In the Los Angeles artist Ben Jones’s new solo show, at the Ace Gallery in Beverly Hills, large-scale Day-Glo paintings flash hypnotically, overlaid with digital projections of geometric patterns, tunnels of color, and cartoon eyes. There are fluorescent cut-outs of ladders that look ready to melt right off the walls on which they’re mounted. To the sober eye, the constant motion creates a psychedelic visual feast.
This effect owes a debt to Jones’ other calling as an animator, both of late-night cartoons on Fox and on music videos for the likes of Beck and MIA. (He’s also worked with Miley Cyrus, on the set design for her Bangerz tour.) His combining of disciplines, animator and artist, is what gave rise, in 2012, to a medium he calls “video paintings.” (“I think I coined the term,” Jones muses. “Kind of a dumb name.”) Onto an old-school surface of acrylic paint on canvas, mostly in fluorescent shades that emulate the glow of a screen, Jones projects a layer of animation that activates a certain hallucinatory quality of the work. “Seeing them on top of each other highlights all of their coincidences and tangents,” he says.
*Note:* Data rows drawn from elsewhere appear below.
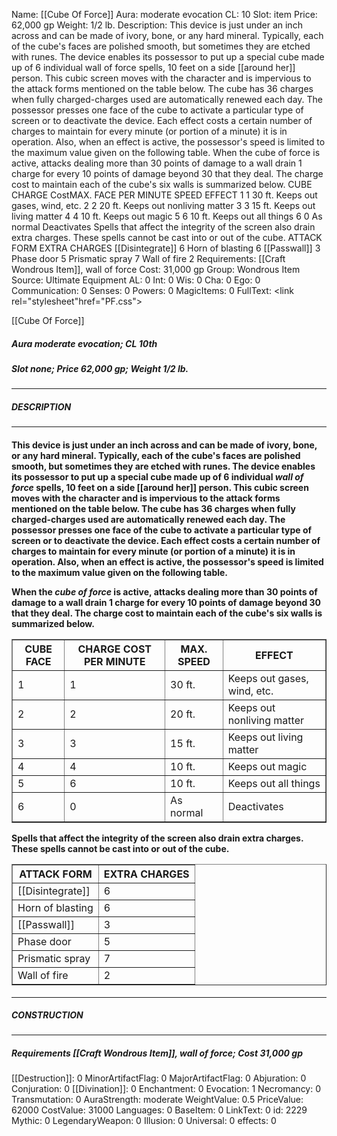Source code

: Name: [[Cube Of Force]]
Aura: moderate evocation
CL: 10
Slot: item
Price: 62,000 gp
Weight: 1/2 lb.
Description: This device is just under an inch across and can be made of ivory, bone, or any hard mineral. Typically, each of the cube's faces are polished smooth, but sometimes they are etched with runes. The device enables its possessor to put up a special cube made up of 6 individual wall of force spells, 10 feet on a side [[around her]] person. This cubic screen moves with the character and is impervious to the attack forms mentioned on the table below. The cube has 36 charges when fully charged-charges used are automatically renewed each day. The possessor presses one face of the cube to activate a particular type of screen or to deactivate the device. Each effect costs a certain number of charges to maintain for every minute (or portion of a minute) it is in operation. Also, when an effect is active, the possessor's speed is limited to the maximum value given on the following table. When the cube of force is active, attacks dealing more than 30 points of damage to a wall drain 1 charge for every 10 points of damage beyond 30 that they deal. The charge cost to maintain each of the cube's six walls is summarized below. CUBE CHARGE CostMAX. FACE PER MINUTE SPEED EFFECT 1 1 30 ft. Keeps out gases, wind, etc. 2 2 20 ft. Keeps out nonliving matter 3 3 15 ft. Keeps out living matter 4 4 10 ft. Keeps out magic 5 6 10 ft. Keeps out all things 6 0 As normal Deactivates Spells that affect the integrity of the screen also drain extra charges. These spells cannot be cast into or out of the cube. ATTACK FORM EXTRA CHARGES [[Disintegrate]] 6 Horn of blasting 6 [[Passwall]] 3 Phase door 5 Prismatic spray 7 Wall of fire 2
Requirements: [[Craft Wondrous Item]], wall of force
Cost: 31,000 gp
Group: Wondrous Item
Source: Ultimate Equipment
AL: 0
Int: 0
Wis: 0
Cha: 0
Ego: 0
Communication: 0
Senses: 0
Powers: 0
MagicItems: 0
FullText: <link rel="stylesheet"href="PF.css"><div class="heading"><p class="alignleft">[[Cube Of Force]]</p><div style="clear: both;"></div></div><div><h5><b>Aura </b>moderate evocation; <b>CL </b>10th</h5><h5><b>Slot </b>none; <b>Price </b>62,000 gp; <b>Weight </b>1/2 lb.</h5></div><hr/><div><h5><b>DESCRIPTION</b></h5></div><hr/><div><h4><p>This device is just under an inch across and can be made of ivory, bone, or any hard mineral. Typically, each of the cube's faces are polished smooth, but sometimes they are etched with runes. The device enables its possessor to put up a special cube made up of 6 individual <i>wall of force</i> spells, 10 feet on a side [[around her]] person. This cubic screen moves with the character and is impervious to the attack forms mentioned on the table below. The cube has 36 charges when fully charged-charges used are automatically renewed each day. The possessor presses one face of the cube to activate a particular type of screen or to deactivate the device. Each effect costs a certain number of charges to maintain for every minute (or portion of a minute) it is in operation. Also, when an effect is active, the possessor's speed is limited to the maximum value given on the following table. </p><p>When the <i>cube of force</i> is active, attacks dealing more than 30 points of damage to a wall drain 1 charge for every 10 points of damage beyond 30 that they deal. The charge cost to maintain each of the cube's six walls is summarized below. </p> <table border ='1'><tr><th>CUBE FACE</th><th>CHARGE COST PER MINUTE</th><th>MAX. SPEED</th><th>EFFECT</th></tr><tr><td>1</td><td>1</td><td>30 ft.</td><td>Keeps out gases, wind, etc.</td></tr><tr><td>2</td><td>2</td><td>20 ft.</td><td>Keeps out nonliving matter</td></tr><tr><td>3</td><td>3</td><td>15 ft.</td><td>Keeps out living matter</td></tr><tr><td>4</td><td>4</td><td>10 ft.</td><td>Keeps out magic</td></tr><tr><td>5</td><td>6</td><td>10 ft.</td><td>Keeps out all things</td></tr><tr><td>6</td><td>0</td><td>As normal</td><td>Deactivates</td></tr></table> <p>Spells that affect the integrity of the screen also drain extra charges. These spells cannot be cast into or out of the cube. </p> <table border ='1'><tr><th>ATTACK FORM</th><th>EXTRA CHARGES</th></tr><tr><td>[[Disintegrate]]</td><td>6</td></tr><tr><td>Horn of blasting</td><td>6</td></tr><tr><td>[[Passwall]]</td><td>3</td></tr><tr><td>Phase door</td><td>5</td></tr><tr><td>Prismatic spray</td><td>7</td></tr><tr><td>Wall of fire</td><td>2</td></tr></table> </h4></div><hr/><div><h5><b>CONSTRUCTION</b></h5></div><hr/><div><h5><b>Requirements </b>[[Craft Wondrous Item]], <i>wall of force</i>; <b>Cost </b>31,000 gp</h5></div>
[[Destruction]]: 0
MinorArtifactFlag: 0
MajorArtifactFlag: 0
Abjuration: 0
Conjuration: 0
[[Divination]]: 0
Enchantment: 0
Evocation: 1
Necromancy: 0
Transmutation: 0
AuraStrength: moderate
WeightValue: 0.5
PriceValue: 62000
CostValue: 31000
Languages: 0
BaseItem: 0
LinkText: 0
id: 2229
Mythic: 0
LegendaryWeapon: 0
Illusion: 0
Universal: 0
effects: 0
The initial breakthrough came about by a happy accident years ago, when a friend happened to point a projector in the direction of one of Jones’s stand-alone paintings.
At Ace, he’s expanded the notion of video paintings: there are larger-scale “cinema paintings,” at 12 feet high and 24 feet wide, and “T.V. paintings,” geometric wooden cutouts backlit by the actual flatscreen TVs on which they’re mounted. Jones also uses animation software to give the ladder sculptures their illusion of meltiness, and for the pixelated, 8-bit dogs that populate the show. The results evoke, at once, ’60s Color-Minimalism, Spongebob, and early video games. Never did we assume they would all get along so well.
“Ben Jones” runs through September at L.A.’s Ace Gallery, 9430 Wilshire Blvd.